==== Data for this task ====

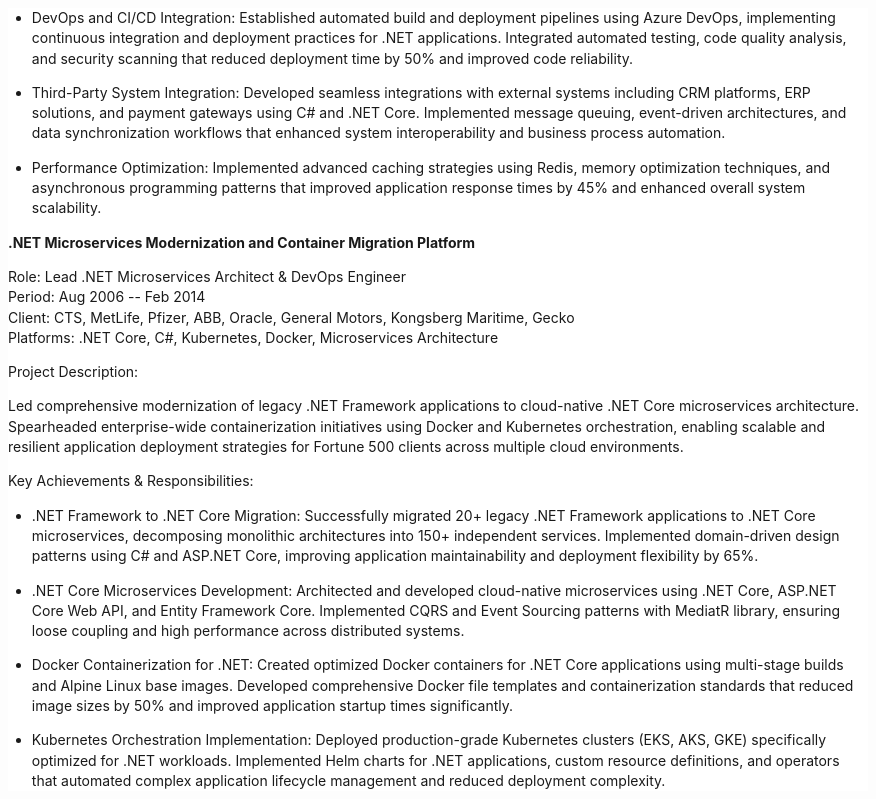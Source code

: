 - DevOps and CI/CD Integration: Established automated build and
  deployment pipelines using Azure DevOps, implementing continuous
  integration and deployment practices for .NET applications. Integrated
  automated testing, code quality analysis, and security scanning that
  reduced deployment time by 50% and improved code reliability.

- Third-Party System Integration: Developed seamless integrations with
  external systems including CRM platforms, ERP solutions, and payment
  gateways using C# and .NET Core. Implemented message queuing,
  event-driven architectures, and data synchronization workflows that
  enhanced system interoperability and business process automation.

- Performance Optimization: Implemented advanced caching strategies
  using Redis, memory optimization techniques, and asynchronous
  programming patterns that improved application response times by 45%
  and enhanced overall system scalability.

**.NET Microservices Modernization and Container Migration Platform**

Role: Lead .NET Microservices Architect & DevOps Engineer  
Period: Aug 2006 -- Feb 2014  
Client: CTS, MetLife, Pfizer, ABB, Oracle, General Motors, Kongsberg
Maritime, Gecko  
Platforms: .NET Core, C#, Kubernetes, Docker, Microservices Architecture

Project Description:

Led comprehensive modernization of legacy .NET Framework applications to
cloud-native .NET Core microservices architecture. Spearheaded
enterprise-wide containerization initiatives using Docker and Kubernetes
orchestration, enabling scalable and resilient application deployment
strategies for Fortune 500 clients across multiple cloud environments.

Key Achievements & Responsibilities:

- .NET Framework to .NET Core Migration: Successfully migrated 20+
  legacy .NET Framework applications to .NET Core microservices,
  decomposing monolithic architectures into 150+ independent services.
  Implemented domain-driven design patterns using C# and ASP.NET Core,
  improving application maintainability and deployment flexibility by
  65%.

- .NET Core Microservices Development: Architected and developed
  cloud-native microservices using .NET Core, ASP.NET Core Web API, and
  Entity Framework Core. Implemented CQRS and Event Sourcing patterns
  with MediatR library, ensuring loose coupling and high performance
  across distributed systems.

- Docker Containerization for .NET: Created optimized Docker containers
  for .NET Core applications using multi-stage builds and Alpine Linux
  base images. Developed comprehensive Docker file templates and
  containerization standards that reduced image sizes by 50% and
  improved application startup times significantly.

- Kubernetes Orchestration Implementation: Deployed production-grade
  Kubernetes clusters (EKS, AKS, GKE) specifically optimized for .NET
  workloads. Implemented Helm charts for .NET applications, custom
  resource definitions, and operators that automated complex application
  lifecycle management and reduced deployment complexity.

====

◆ Prompt ◆
What do the lines above say from the one containing "- Docker Containerization" down to the one containing "improved application startup"? Return them exactly, both end lines included, and only them.

◆ Answer to the problem ◆
- Docker Containerization for .NET: Created optimized Docker containers
  for .NET Core applications using multi-stage builds and Alpine Linux
  base images. Developed comprehensive Docker file templates and
  containerization standards that reduced image sizes by 50% and
  improved application startup times significantly.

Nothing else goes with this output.